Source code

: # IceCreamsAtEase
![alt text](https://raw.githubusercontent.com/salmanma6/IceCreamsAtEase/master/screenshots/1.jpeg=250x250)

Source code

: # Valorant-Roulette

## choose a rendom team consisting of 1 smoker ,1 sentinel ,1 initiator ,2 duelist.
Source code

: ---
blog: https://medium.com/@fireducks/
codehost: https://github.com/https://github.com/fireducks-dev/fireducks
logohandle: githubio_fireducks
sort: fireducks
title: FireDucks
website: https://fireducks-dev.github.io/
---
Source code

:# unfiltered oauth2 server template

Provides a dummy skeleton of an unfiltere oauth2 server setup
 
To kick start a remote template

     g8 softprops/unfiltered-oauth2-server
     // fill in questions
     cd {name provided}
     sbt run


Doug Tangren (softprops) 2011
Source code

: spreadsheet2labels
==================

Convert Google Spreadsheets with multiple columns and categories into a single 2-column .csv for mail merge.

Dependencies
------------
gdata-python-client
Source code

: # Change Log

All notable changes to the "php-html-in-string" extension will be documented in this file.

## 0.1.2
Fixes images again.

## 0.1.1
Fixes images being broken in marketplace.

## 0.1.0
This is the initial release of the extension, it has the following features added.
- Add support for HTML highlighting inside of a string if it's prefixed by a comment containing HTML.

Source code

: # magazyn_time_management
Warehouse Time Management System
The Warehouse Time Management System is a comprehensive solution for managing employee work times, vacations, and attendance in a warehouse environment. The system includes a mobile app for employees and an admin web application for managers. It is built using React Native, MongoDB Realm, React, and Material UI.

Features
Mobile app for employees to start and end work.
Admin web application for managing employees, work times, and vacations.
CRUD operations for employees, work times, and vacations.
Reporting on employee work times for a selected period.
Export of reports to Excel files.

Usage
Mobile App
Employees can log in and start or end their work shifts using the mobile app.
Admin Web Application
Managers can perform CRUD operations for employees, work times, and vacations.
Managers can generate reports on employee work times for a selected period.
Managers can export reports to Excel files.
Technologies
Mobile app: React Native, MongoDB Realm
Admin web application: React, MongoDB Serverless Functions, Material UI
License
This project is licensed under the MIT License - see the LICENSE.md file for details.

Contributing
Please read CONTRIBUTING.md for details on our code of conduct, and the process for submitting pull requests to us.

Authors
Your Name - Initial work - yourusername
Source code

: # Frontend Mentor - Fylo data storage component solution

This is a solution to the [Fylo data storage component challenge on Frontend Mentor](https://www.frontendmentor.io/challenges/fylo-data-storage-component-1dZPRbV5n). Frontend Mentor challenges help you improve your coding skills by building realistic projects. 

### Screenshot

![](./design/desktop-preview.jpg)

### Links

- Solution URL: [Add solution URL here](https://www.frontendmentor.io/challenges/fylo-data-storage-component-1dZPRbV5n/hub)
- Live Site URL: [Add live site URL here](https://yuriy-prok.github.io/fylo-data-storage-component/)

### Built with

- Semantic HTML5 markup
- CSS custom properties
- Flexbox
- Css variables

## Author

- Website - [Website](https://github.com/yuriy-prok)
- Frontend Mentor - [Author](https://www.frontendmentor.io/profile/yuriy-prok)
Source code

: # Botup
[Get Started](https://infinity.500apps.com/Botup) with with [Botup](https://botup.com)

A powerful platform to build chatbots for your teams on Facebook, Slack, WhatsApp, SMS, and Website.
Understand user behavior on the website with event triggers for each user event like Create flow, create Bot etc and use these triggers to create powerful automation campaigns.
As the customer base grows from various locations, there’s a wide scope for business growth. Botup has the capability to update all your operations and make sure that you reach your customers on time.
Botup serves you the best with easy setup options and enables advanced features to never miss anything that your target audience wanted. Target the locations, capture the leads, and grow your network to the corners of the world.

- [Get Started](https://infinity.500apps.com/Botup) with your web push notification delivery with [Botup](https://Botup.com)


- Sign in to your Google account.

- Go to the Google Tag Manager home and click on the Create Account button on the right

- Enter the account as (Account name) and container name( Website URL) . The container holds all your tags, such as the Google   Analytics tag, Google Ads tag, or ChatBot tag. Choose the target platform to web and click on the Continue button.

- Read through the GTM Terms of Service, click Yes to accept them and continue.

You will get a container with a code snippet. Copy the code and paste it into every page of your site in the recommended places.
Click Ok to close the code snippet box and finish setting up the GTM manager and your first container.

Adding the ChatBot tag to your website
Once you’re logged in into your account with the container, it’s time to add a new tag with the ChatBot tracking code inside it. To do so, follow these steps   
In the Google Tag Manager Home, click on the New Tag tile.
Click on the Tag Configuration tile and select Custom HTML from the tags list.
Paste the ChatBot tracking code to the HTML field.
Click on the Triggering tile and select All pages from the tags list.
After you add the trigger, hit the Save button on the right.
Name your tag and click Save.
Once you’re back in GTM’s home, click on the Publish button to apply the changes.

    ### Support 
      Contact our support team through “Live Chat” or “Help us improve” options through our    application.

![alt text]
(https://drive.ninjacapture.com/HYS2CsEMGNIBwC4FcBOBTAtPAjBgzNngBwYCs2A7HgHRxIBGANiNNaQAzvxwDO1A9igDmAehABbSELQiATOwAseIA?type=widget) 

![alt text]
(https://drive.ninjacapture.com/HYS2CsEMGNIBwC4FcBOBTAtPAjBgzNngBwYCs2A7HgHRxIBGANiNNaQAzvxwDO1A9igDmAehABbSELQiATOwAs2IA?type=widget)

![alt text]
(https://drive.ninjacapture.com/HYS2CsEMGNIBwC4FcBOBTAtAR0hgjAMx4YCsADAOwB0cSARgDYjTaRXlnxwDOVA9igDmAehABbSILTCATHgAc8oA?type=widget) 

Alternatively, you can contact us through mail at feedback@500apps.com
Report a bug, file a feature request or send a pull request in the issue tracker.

**PROBLEM REQUIREMENTS:** Each entry should be reproduced in the output exactly.

**WRITTEN SOLUTION:**
Source code

: # IceCreamsAtEase
![alt text](https://raw.githubusercontent.com/salmanma6/IceCreamsAtEase/master/screenshots/1.jpeg=250x250)

Source code

: # Valorant-Roulette

## choose a rendom team consisting of 1 smoker ,1 sentinel ,1 initiator ,2 duelist.
Source code

: ---
blog: https://medium.com/@fireducks/
codehost: https://github.com/https://github.com/fireducks-dev/fireducks
logohandle: githubio_fireducks
sort: fireducks
title: FireDucks
website: https://fireducks-dev.github.io/
---
Source code

:# unfiltered oauth2 server template

Provides a dummy skeleton of an unfiltere oauth2 server setup
 
To kick start a remote template

     g8 softprops/unfiltered-oauth2-server
     // fill in questions
     cd {name provided}
     sbt run


Doug Tangren (softprops) 2011
Source code

: spreadsheet2labels
==================

Convert Google Spreadsheets with multiple columns and categories into a single 2-column .csv for mail merge.

Dependencies
------------
gdata-python-client
Source code

: # Change Log

All notable changes to the "php-html-in-string" extension will be documented in this file.

## 0.1.2
Fixes images again.

## 0.1.1
Fixes images being broken in marketplace.

## 0.1.0
This is the initial release of the extension, it has the following features added.
- Add support for HTML highlighting inside of a string if it's prefixed by a comment containing HTML.

Source code

: # magazyn_time_management
Warehouse Time Management System
The Warehouse Time Management System is a comprehensive solution for managing employee work times, vacations, and attendance in a warehouse environment. The system includes a mobile app for employees and an admin web application for managers. It is built using React Native, MongoDB Realm, React, and Material UI.

Features
Mobile app for employees to start and end work.
Admin web application for managing employees, work times, and vacations.
CRUD operations for employees, work times, and vacations.
Reporting on employee work times for a selected period.
Export of reports to Excel files.

Usage
Mobile App
Employees can log in and start or end their work shifts using the mobile app.
Admin Web Application
Managers can perform CRUD operations for employees, work times, and vacations.
Managers can generate reports on employee work times for a selected period.
Managers can export reports to Excel files.
Technologies
Mobile app: React Native, MongoDB Realm
Admin web application: React, MongoDB Serverless Functions, Material UI
License
This project is licensed under the MIT License - see the LICENSE.md file for details.

Contributing
Please read CONTRIBUTING.md for details on our code of conduct, and the process for submitting pull requests to us.

Authors
Your Name - Initial work - yourusername
Source code

: # Frontend Mentor - Fylo data storage component solution

This is a solution to the [Fylo data storage component challenge on Frontend Mentor](https://www.frontendmentor.io/challenges/fylo-data-storage-component-1dZPRbV5n). Frontend Mentor challenges help you improve your coding skills by building realistic projects. 

### Screenshot

![](./design/desktop-preview.jpg)

### Links

- Solution URL: [Add solution URL here](https://www.frontendmentor.io/challenges/fylo-data-storage-component-1dZPRbV5n/hub)
- Live Site URL: [Add live site URL here](https://yuriy-prok.github.io/fylo-data-storage-component/)

### Built with

- Semantic HTML5 markup
- CSS custom properties
- Flexbox
- Css variables

## Author

- Website - [Website](https://github.com/yuriy-prok)
- Frontend Mentor - [Author](https://www.frontendmentor.io/profile/yuriy-prok)
Source code

: # Botup
[Get Started](https://infinity.500apps.com/Botup) with with [Botup](https://botup.com)

A powerful platform to build chatbots for your teams on Facebook, Slack, WhatsApp, SMS, and Website.
Understand user behavior on the website with event triggers for each user event like Create flow, create Bot etc and use these triggers to create powerful automation campaigns.
As the customer base grows from various locations, there’s a wide scope for business growth. Botup has the capability to update all your operations and make sure that you reach your customers on time.
Botup serves you the best with easy setup options and enables advanced features to never miss anything that your target audience wanted. Target the locations, capture the leads, and grow your network to the corners of the world.

- [Get Started](https://infinity.500apps.com/Botup) with your web push notification delivery with [Botup](https://Botup.com)


- Sign in to your Google account.

- Go to the Google Tag Manager home and click on the Create Account button on the right

- Enter the account as (Account name) and container name( Website URL) . The container holds all your tags, such as the Google   Analytics tag, Google Ads tag, or ChatBot tag. Choose the target platform to web and click on the Continue button.

- Read through the GTM Terms of Service, click Yes to accept them and continue.

You will get a container with a code snippet. Copy the code and paste it into every page of your site in the recommended places.
Click Ok to close the code snippet box and finish setting up the GTM manager and your first container.

Adding the ChatBot tag to your website
Once you’re logged in into your account with the container, it’s time to add a new tag with the ChatBot tracking code inside it. To do so, follow these steps   
In the Google Tag Manager Home, click on the New Tag tile.
Click on the Tag Configuration tile and select Custom HTML from the tags list.
Paste the ChatBot tracking code to the HTML field.
Click on the Triggering tile and select All pages from the tags list.
After you add the trigger, hit the Save button on the right.
Name your tag and click Save.
Once you’re back in GTM’s home, click on the Publish button to apply the changes.

    ### Support 
      Contact our support team through “Live Chat” or “Help us improve” options through our    application.

![alt text]
(https://drive.ninjacapture.com/HYS2CsEMGNIBwC4FcBOBTAtPAjBgzNngBwYCs2A7HgHRxIBGANiNNaQAzvxwDO1A9igDmAehABbSELQiATOwAseIA?type=widget) 

![alt text]
(https://drive.ninjacapture.com/HYS2CsEMGNIBwC4FcBOBTAtPAjBgzNngBwYCs2A7HgHRxIBGANiNNaQAzvxwDO1A9igDmAehABbSELQiATOwAs2IA?type=widget)

![alt text]
(https://drive.ninjacapture.com/HYS2CsEMGNIBwC4FcBOBTAtAR0hgjAMx4YCsADAOwB0cSARgDYjTaRXlnxwDOVA9igDmAehABbSILTCATHgAc8oA?type=widget) 

Alternatively, you can contact us through mail at feedback@500apps.com
Report a bug, file a feature request or send a pull request in the issue tracker.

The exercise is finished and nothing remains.